- Born: Merrill Donald Marmer September 25, 1925 Lowell, Massachusetts, U.S.
- Died: January 12, 2002 (aged 76) Los Angeles, California, U.S.
- Education: Suffolk University
- Occupation: Screenwriter
- Children: 2

= Mike Marmer =

American screenwriter

Merrill Donald Marmer (September 25, 1925 – January 12, 2002) was an American screenwriter.

Marmer was born in Lowell, Massachusetts, the son of Lewis R. Marmer (1903–1977) and Gertrude E. Marmer (née Kotell, 1903–1961). During World War II he served with the U.S. Marine Corps on Okinawa. After his discharge he attended Suffolk University on the G.I. Bill. While at university he acted in student productions before deciding to become a writer.

Often working with Stan Burns, Marmer wrote for television programs including Get Smart, The Carol Burnett Show, Three's Company, Gilligan's Island, The Smothers Brothers Comedy Hour, and the early 1970s children's show Lancelot Link, Secret Chimp. He also wrote material for comedians such as Steve Allen, Milton Berle, Dean Martin, Bob Newhart, and Flip Wilson.

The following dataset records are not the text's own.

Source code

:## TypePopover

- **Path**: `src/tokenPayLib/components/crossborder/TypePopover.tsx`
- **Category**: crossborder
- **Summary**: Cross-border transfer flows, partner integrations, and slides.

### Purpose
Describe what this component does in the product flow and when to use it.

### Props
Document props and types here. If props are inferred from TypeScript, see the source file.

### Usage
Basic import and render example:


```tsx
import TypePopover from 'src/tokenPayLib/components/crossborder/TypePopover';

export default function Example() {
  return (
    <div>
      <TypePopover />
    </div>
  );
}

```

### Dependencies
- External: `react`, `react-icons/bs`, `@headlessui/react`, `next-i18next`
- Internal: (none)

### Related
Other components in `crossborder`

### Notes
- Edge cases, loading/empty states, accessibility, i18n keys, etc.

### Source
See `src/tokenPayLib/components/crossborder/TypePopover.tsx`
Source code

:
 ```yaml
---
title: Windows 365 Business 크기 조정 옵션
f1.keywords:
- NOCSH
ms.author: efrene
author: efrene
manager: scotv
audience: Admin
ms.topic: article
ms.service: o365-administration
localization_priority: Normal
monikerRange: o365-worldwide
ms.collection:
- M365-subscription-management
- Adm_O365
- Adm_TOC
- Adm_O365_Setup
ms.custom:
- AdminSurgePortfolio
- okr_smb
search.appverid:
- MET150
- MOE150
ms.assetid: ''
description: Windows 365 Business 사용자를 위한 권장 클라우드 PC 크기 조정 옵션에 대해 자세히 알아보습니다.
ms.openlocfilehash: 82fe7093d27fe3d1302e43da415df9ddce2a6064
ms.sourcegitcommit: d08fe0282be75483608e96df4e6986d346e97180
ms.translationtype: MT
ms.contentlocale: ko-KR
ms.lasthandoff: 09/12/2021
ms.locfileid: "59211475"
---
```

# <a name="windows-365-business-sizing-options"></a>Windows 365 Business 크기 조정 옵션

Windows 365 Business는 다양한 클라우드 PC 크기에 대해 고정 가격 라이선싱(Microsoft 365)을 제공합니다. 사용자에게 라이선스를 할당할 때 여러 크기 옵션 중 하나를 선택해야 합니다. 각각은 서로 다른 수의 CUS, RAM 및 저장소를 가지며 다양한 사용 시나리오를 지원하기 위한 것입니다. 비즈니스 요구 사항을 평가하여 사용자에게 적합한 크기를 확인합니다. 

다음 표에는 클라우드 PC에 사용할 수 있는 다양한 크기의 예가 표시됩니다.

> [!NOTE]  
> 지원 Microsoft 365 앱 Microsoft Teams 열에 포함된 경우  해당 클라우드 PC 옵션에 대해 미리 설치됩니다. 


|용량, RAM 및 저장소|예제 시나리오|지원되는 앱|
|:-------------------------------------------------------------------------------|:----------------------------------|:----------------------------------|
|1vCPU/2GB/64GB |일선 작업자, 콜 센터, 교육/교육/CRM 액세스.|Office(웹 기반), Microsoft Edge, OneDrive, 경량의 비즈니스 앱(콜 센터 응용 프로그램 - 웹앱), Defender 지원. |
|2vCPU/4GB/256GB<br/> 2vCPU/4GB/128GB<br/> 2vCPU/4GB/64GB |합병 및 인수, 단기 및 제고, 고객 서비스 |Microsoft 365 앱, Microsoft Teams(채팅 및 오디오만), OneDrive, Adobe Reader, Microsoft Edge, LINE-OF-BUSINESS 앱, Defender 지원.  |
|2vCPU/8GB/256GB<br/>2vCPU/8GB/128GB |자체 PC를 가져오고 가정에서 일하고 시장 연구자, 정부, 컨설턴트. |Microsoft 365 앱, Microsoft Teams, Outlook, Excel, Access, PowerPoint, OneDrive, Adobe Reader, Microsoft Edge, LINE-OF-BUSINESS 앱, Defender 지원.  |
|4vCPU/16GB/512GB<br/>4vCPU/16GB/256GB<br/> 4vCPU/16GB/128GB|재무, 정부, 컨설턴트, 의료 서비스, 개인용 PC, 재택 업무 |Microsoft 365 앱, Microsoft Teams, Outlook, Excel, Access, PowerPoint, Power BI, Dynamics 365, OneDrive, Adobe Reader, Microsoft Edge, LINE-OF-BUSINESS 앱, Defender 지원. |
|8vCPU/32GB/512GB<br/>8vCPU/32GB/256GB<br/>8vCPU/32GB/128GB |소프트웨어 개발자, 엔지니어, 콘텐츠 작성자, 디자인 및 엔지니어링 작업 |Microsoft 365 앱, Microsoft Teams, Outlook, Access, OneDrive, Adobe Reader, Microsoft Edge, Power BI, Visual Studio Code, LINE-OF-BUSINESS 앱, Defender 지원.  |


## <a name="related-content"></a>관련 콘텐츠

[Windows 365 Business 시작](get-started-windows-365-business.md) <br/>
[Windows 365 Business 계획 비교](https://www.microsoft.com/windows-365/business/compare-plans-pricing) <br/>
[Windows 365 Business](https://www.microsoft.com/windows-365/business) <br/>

Marmer won a Primetime Emmy Award in the category Outstanding Writing for a Variety Series for his work on The Carol Burnett Show, and was nominated for four more for The Ernie Kovacs Show, The Carol Burnett Show and The Flip Wilson Show. Marmer died in January 2002 of cancer in Los Angeles, California, at the age of 76.